I feel like the obligation comes from the fact that you just have to comport yourself in a certain way, both as the kind of host, moderator, questioner, and less as a debater.
And, you know, it is different when you have, say, like a politician on your show and you're doing like an eight-minute hit and you're there, you have a set of three or four questions that you want to challenge the person on and follow up.
I have had ones like that.
I've had RFK Jr. on the show where we were in agreement with a lot of things, but the Israel section was a little bit feisty at the time he was running for president.
So I felt a lot more, you know, unrestrained in my ability to press him and to insist on answers and press him on inconsistencies.
But when I invite somebody on the show, especially somebody who's controversial or who has different views, and I've invited people on the show who have defended Israel's war in Gaza multiple times.
And I feel like I conducted myself the same way, much differently than I would if I were debating them with a moderator, which is you ask them the questions that you think they ought to answer.
You kind of insist on an answer if they don't actually answer it.
You can follow up.
You can say, look, no, the question was this, you didn't really answer.
But at the end of the day, I don't feel like I'm here to debate the person.
I don't feel like I'm here to prove the person wrong.
I feel like the purpose of it is to allow the person to come and express their views and have to answer hard questions.

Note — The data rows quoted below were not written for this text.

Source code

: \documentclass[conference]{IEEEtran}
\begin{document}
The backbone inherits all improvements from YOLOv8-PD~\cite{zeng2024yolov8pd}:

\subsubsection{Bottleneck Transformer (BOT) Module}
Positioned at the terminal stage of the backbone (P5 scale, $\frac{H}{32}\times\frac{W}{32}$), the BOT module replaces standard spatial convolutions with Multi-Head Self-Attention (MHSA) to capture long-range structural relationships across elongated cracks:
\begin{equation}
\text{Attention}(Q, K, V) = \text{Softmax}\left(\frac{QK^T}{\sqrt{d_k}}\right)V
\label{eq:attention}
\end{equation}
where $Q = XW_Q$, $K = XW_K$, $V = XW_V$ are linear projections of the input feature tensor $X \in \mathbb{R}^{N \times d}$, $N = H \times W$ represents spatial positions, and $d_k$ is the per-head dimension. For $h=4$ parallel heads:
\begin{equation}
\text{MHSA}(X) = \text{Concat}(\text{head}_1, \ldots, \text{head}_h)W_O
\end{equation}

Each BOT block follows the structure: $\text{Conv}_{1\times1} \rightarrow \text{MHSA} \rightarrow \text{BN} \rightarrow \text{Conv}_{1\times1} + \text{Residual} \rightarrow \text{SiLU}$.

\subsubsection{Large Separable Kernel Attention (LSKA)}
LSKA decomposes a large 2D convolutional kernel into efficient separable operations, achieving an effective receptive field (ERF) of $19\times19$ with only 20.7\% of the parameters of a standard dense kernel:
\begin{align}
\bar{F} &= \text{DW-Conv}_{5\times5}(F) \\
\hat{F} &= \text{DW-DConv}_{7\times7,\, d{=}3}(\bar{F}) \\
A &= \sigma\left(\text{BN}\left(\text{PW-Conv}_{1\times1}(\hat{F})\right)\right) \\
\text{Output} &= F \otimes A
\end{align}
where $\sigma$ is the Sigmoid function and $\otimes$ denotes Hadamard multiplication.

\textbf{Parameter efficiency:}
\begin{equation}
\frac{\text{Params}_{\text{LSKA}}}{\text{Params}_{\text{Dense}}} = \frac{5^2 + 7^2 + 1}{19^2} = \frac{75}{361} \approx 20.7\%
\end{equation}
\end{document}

And I do feel like I press Nick on multiple areas, not just the censorship issue, but also the kind of theoretical foundation for his views on race, why modern day immigration is different than immigration from the past.
I kind of insisted on specificity about what his political project is to not allow him to kind of resort to trolling or to a sort of rhetoric that winks and nods.
Like I really wanted to understand what his ultimate political project would look like.
Because at the end of the day, I see it differently.
I don't see myself in that kind of role when I'm doing that as trying to persuade you that my view is correct.
What I really want instead is to invite somebody on the show who I think has both influence, which he undoubtedly does, and a unique perspective.
You know, it's why like I really, I guess like you could say every member of Congress has a certain degree of influence, but I would be uninterested in speaking to 90% of members of Congress because they're completely confined to predictable partisan talking points that they're never going to deviate from.
They're not allowed to.
They're incapable of it.
So it's not just influence that's a prerequisite for my wanting to talk to somebody, but also somebody who has the ability to think independently and to be an interesting person because they're able to think independently.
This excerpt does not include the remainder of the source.